══ The data

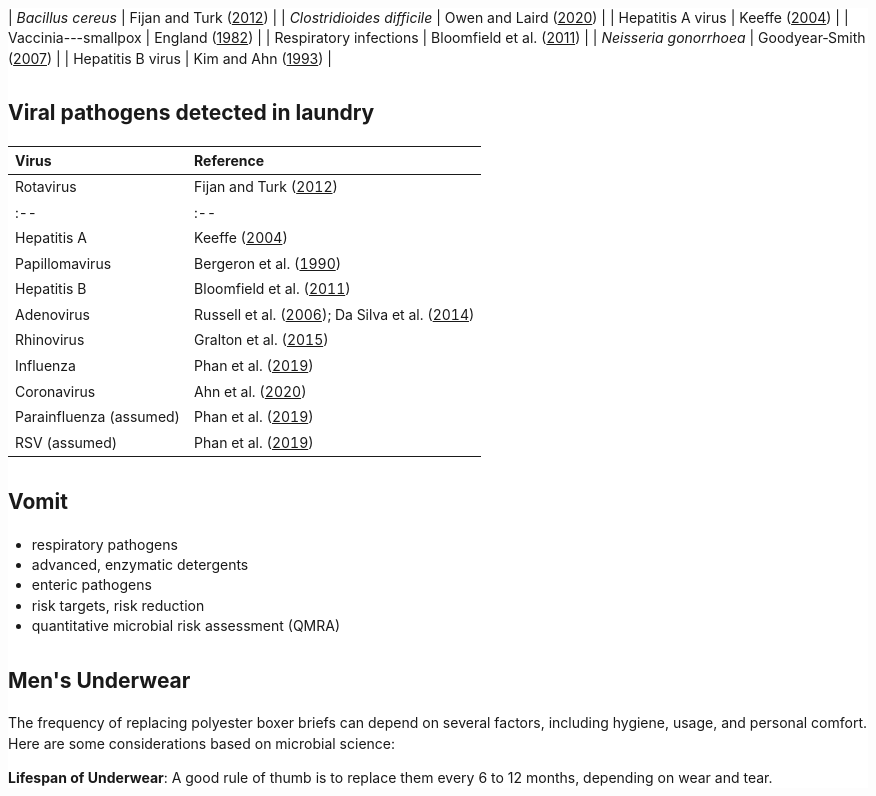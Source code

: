 | *Bacillus cereus* | Fijan and Turk ([2012](https://pmc.ncbi.nlm.nih.gov/articles/PMC9290578/#jam15273-bib-0019)) |
| *Clostridioides difficile* | Owen and Laird ([2020](https://pmc.ncbi.nlm.nih.gov/articles/PMC9290578/#jam15273-bib-0046)) |
| Hepatitis A virus | Keeffe ([2004](https://pmc.ncbi.nlm.nih.gov/articles/PMC9290578/#jam15273-bib-0036)) |
| Vaccinia---smallpox | England ([1982](https://pmc.ncbi.nlm.nih.gov/articles/PMC9290578/#jam15273-bib-0018)) |
| Respiratory infections | Bloomfield et al. ([2011](https://pmc.ncbi.nlm.nih.gov/articles/PMC9290578/#jam15273-bib-0008)) |
| *Neisseria gonorrhoea* | Goodyear‐Smith ([2007](https://pmc.ncbi.nlm.nih.gov/articles/PMC9290578/#jam15273-bib-0027)) |
| Hepatitis B virus | Kim and Ahn ([1993](https://pmc.ncbi.nlm.nih.gov/articles/PMC9290578/#jam15273-bib-0038)) |

## Viral pathogens detected in laundry

| Virus | Reference |
| :-- |  :-- |
| Rotavirus | Fijan and Turk ([2012](https://pmc.ncbi.nlm.nih.gov/articles/PMC9290578/#jam15273-bib-0019)) |
| :-- |  :-- |
| Hepatitis A | Keeffe ([2004](https://pmc.ncbi.nlm.nih.gov/articles/PMC9290578/#jam15273-bib-0036)) |
| Papillomavirus | Bergeron et al. ([1990](https://pmc.ncbi.nlm.nih.gov/articles/PMC9290578/#jam15273-bib-0006)) |
| Hepatitis B | Bloomfield et al. ([2011](https://pmc.ncbi.nlm.nih.gov/articles/PMC9290578/#jam15273-bib-0008)) |
| Adenovirus | Russell et al. ([2006](https://pmc.ncbi.nlm.nih.gov/articles/PMC9290578/#jam15273-bib-0051)); Da Silva et al. ([2014](https://pmc.ncbi.nlm.nih.gov/articles/PMC9290578/#jam15273-bib-0017)) |
| Rhinovirus | Gralton et al. ([2015](https://pmc.ncbi.nlm.nih.gov/articles/PMC9290578/#jam15273-bib-0028)) |
| Influenza | Phan et al. ([2019](https://pmc.ncbi.nlm.nih.gov/articles/PMC9290578/#jam15273-bib-0048)) |
| Coronavirus | Ahn et al. ([2020](https://pmc.ncbi.nlm.nih.gov/articles/PMC9290578/#jam15273-bib-0003)) |
| Parainfluenza (assumed) | Phan et al. ([2019](https://pmc.ncbi.nlm.nih.gov/articles/PMC9290578/#jam15273-bib-0048)) |
| RSV (assumed) | Phan et al. ([2019](https://pmc.ncbi.nlm.nih.gov/articles/PMC9290578/#jam15273-bib-0048)) |

## Vomit

- respiratory pathogens
- advanced, enzymatic detergents
- enteric pathogens
- risk targets, risk reduction
- quantitative microbial risk assessment (QMRA)

## Men's Underwear

The frequency of replacing polyester boxer briefs can depend on several factors, including hygiene, usage, and personal comfort. Here are some considerations based on microbial science:

**Lifespan of Underwear**: A good rule of thumb is to replace them every 6 to 12 months, depending on wear and tear.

════

Work required: What is the number of lines in the data holding the word "Bloomfield"? Reply with that number only.

Task result: 2